The allure of AI – its ability to process mounds of complex information and reveal new insights – is inescapable, but the human beings who work alongside these systems don’t want to be subsumed by the machine.

“As you get to AI, and it’s ‘Write a quote, or ‘Write an ask,’ you know, ‘Put something in there as a prompt,’ and it gets something out. It may look fantastic,” MacGregor said. “But are you vested in it? Is it yours? If you think about what we do as engineers, you’ve got to stamp the drawings and say that you’re in responsible charge of the design.

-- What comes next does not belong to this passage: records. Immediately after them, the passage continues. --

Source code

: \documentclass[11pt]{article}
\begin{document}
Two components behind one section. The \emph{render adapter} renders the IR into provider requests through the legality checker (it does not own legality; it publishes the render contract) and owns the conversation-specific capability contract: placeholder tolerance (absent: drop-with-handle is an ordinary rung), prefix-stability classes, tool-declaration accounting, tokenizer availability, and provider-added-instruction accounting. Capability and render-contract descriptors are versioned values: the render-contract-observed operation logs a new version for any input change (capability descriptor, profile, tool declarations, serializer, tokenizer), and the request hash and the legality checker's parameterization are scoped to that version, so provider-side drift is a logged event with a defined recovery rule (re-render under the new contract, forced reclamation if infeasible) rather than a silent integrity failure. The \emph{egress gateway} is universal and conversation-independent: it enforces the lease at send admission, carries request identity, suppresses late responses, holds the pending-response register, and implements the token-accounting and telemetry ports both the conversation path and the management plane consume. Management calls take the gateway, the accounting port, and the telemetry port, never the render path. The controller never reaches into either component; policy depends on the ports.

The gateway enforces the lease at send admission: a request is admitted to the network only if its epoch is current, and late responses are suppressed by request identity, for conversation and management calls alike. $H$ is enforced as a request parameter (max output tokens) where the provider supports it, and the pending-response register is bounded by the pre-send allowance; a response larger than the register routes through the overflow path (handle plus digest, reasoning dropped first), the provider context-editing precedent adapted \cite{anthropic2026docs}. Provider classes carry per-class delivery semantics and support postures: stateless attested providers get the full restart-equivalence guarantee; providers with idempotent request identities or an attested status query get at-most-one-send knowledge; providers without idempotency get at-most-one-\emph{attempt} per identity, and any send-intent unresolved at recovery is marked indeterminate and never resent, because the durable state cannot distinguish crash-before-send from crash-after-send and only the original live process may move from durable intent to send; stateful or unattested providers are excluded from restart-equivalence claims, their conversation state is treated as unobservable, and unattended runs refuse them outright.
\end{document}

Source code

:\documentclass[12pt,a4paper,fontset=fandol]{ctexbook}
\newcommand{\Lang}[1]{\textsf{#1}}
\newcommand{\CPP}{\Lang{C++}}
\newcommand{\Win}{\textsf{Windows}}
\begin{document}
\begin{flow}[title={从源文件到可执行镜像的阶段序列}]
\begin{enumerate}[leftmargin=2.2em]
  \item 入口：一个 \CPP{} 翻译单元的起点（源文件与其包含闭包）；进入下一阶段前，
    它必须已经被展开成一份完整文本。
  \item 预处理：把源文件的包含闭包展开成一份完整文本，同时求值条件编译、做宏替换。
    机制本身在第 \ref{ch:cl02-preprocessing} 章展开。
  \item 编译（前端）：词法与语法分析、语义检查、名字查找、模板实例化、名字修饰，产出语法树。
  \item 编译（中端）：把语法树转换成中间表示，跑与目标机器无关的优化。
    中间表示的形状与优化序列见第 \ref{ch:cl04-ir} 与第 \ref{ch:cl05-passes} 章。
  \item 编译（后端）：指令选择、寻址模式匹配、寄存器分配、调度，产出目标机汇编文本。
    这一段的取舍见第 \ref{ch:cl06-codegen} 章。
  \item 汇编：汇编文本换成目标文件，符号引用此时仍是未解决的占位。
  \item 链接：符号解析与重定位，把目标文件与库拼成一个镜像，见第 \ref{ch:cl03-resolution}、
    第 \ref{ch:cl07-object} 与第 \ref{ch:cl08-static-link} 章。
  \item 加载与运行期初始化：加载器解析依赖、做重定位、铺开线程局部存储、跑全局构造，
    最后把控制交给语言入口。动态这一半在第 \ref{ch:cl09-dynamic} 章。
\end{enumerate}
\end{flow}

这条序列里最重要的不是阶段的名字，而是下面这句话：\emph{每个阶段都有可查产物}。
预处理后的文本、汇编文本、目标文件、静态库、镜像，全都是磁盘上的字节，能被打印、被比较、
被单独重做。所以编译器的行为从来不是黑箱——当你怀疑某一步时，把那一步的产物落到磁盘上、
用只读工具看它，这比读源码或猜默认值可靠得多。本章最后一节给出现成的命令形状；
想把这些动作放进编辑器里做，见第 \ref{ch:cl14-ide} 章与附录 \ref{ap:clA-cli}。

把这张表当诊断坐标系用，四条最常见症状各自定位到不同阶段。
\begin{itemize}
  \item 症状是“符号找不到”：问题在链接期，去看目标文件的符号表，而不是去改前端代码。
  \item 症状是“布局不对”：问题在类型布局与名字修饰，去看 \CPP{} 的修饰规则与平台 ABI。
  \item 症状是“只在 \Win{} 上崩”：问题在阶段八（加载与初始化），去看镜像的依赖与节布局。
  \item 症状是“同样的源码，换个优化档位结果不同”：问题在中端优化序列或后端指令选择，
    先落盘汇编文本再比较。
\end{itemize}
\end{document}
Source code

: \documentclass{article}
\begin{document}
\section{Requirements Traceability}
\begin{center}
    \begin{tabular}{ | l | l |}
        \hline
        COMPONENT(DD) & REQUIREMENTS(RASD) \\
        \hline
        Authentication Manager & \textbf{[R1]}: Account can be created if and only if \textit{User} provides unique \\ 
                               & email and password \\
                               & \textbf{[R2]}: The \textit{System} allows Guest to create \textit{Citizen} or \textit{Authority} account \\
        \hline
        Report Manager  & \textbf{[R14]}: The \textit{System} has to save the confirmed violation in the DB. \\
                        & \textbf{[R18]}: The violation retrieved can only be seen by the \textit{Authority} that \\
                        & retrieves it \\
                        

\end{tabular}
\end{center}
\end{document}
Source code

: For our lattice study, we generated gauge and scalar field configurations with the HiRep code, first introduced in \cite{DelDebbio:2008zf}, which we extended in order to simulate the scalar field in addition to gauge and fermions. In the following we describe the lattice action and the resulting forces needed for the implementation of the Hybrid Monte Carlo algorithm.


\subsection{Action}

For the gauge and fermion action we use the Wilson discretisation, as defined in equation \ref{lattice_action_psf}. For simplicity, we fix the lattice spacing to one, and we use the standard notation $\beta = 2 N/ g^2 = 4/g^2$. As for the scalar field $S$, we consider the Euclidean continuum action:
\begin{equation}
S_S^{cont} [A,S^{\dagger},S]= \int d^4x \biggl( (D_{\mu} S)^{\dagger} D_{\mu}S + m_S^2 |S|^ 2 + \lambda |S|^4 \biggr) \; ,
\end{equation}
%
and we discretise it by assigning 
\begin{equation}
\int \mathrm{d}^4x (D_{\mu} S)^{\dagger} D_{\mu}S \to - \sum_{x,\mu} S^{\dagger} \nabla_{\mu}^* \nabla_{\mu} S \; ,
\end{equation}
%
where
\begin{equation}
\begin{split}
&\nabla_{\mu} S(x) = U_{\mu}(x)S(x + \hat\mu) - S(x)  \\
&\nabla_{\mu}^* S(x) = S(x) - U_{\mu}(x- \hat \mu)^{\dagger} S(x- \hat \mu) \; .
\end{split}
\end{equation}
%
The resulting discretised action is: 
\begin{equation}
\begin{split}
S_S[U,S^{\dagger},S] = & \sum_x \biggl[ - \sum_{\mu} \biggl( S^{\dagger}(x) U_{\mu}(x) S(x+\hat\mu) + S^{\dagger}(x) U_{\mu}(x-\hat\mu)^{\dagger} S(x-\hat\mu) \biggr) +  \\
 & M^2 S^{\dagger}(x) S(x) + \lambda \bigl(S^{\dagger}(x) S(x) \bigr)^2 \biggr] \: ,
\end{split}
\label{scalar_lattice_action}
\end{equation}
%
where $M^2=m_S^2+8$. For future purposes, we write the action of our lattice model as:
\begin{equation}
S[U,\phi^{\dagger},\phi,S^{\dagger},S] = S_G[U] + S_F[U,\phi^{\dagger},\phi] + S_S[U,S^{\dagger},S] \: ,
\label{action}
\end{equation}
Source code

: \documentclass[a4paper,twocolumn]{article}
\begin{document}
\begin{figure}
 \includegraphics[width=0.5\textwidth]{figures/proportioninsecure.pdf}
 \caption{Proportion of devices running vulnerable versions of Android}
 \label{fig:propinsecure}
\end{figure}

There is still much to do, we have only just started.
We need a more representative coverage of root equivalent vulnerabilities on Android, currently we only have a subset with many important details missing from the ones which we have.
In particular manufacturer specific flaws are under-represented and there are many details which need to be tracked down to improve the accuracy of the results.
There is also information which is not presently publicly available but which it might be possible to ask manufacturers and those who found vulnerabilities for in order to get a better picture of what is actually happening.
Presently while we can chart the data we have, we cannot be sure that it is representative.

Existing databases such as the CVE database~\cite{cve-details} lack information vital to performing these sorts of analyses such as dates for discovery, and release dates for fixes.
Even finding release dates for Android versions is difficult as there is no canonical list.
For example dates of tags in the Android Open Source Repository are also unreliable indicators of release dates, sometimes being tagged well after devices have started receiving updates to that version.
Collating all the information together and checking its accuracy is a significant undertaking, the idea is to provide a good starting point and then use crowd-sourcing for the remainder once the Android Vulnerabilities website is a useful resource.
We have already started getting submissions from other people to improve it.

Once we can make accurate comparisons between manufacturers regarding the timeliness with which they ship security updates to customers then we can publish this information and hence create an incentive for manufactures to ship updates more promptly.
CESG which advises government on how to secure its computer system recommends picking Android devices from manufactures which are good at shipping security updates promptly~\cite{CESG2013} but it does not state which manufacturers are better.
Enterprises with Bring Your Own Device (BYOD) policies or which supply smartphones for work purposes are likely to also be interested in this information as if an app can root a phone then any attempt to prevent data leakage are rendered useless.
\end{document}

“How do we create people who can use those tools and still achieve that level of engagement, feeling a vested kind of ownership over the solution?”

MacGregor added that engineers take time to process complex problems – new AI workflows need to allow them to “process the complexities” of the problems they are solving.  “If our goal is to supercharge our people, we need to think about both how AI tools can support that goal and how we integrate the time needed for them to digest the solutions created,” he said.

The days of people not taking the technology seriously – assuming their unique skills can’t be replicated – are over.

“I don’t consider anything sacred,” Harvard’s Cesal said. “I just sort of assume that AI will find a way to replicate just about everything eventually. And I come from a background in humanitarian architecture, with a specialization in disaster reconstruction and resilience, and that informs how I look at any major disruption: Be prepared, assume the worst, and build your strategy around that.”

There is probably some middle ground between the utopian promise of AI and the dystopian fears – the same middle ground humans traditionally navigate any time a new technology becomes widespread.

“We’ve had to continually reinvent what it really means to be human,” Cesal said. “And for the longest time, it meant being able to think, being able to reason, being able to compose a sonnet, all this other stuff. I’m not sure it means that in the future, but it’ll mean something else. And that’s our task today – to author what exactly that’s going to be.”